Monday 16th of February 2026

morally bankrupt intellectual effluent....

From curbing protests to controlling what can be said, state and Federal Labor governments are becoming authoritarian. Next in line is the thought police entering campus, Nick Riemer reports.

In December, the NSW Labor government gave itself the power to ban street marches for an indefinite period. We saw what that meant on February 9 as violent police charged, maced, beat and arrested protesters against Herzog’s visit.

In January, the federal ALP introduced new hate speech laws, which confer unprecedented discretion on the government to criminalise speech and groups to which it objects. Now, in a further stride down its authoritarian road, the federal government is reported to be proceeding with plans for political training for Australian university staff.

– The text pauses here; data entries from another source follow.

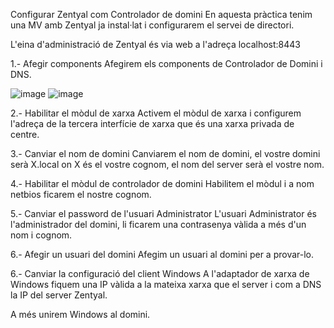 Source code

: Configurar Zentyal com Controlador de domini
En aquesta pràctica tenim una MV amb Zentyal ja instal·lat i configurarem el servei de directori.

L'eina d'administració de Zentyal és via web a l'adreça localhost:8443

1.- Afegir components
Afegirem els components de Controlador de Domini i DNS.

![image](https://github.com/user-attachments/assets/020a06c6-aa57-4d84-964a-fa94fa5ecbab)
![image](https://github.com/user-attachments/assets/df86011f-90bb-4c2a-99d6-29aa4011dbe0)






2.- Habilitar el mòdul de xarxa
Activem el mòdul de xarxa i configurem l'adreça de la tercera interfície de xarxa que és una xarxa privada de centre.





3.- Canviar el nom de domini
Canviarem el nom de domini, el vostre domini serà X.local on X és el vostre cognom, el nom del server serà el vostre nom.





4.- Habilitar el mòdul de controlador de domini
Habilitem el mòdul i a nom netbios ficarem el nostre cognom.







5.- Canviar el password de l'usuari Administrator
L'usuari Administrator és l'administrador del domini, li ficarem una contrasenya vàlida a més d'un nom i cognom.









6.- Afegir un usuari del domini
Afegim un usuari al domini per a provar-lo.





6.- Canviar la configuració del client Windows
A l'adaptador de xarxa de Windows fiquem una IP vàlida a la mateixa xarxa que el server i com a DNS la IP del server Zentyal.

A més unirem Windows al domini.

According to several recent reports, the federal government has agreed that ‘antisemitism training’ will be a ‘key’ area in which universities’ response to antisemitism will be assessed. University employees will, apparently, be required to undergo indoctrination in the ideology of the pro-Israel lobby, which identifies Zionism and Judaism and treats critics of Israel as likely antisemites.

The training will involve ‘understanding of Jewish peoplehood, their attachment to Israel and identity beyond faith’ – the characteristically unclear phrasing of the government’s ‘Special Envoy to Combat Antisemitism, Jillian Segal, who is responsible for the ‘Antisemitism report card’ plan.

The thought police

Compulsory training in a political ideology befits a police state, not a notional democracy – a status that Minns, Albanese and the rest of the political establishment are undermining like none before them.

Amidst the uproar over Herzog’s visit, the move has not had the discussion it deserves. Requiring university staff to undergo ‘training’ in the ideology of Israeli apartheid is as unacceptable as it would have been to require training in that of South African apartheid or Hindu supremacism.

Compulsory training in any particular ideology – Zionism, fascism, liberalism – is a body blow against university independence.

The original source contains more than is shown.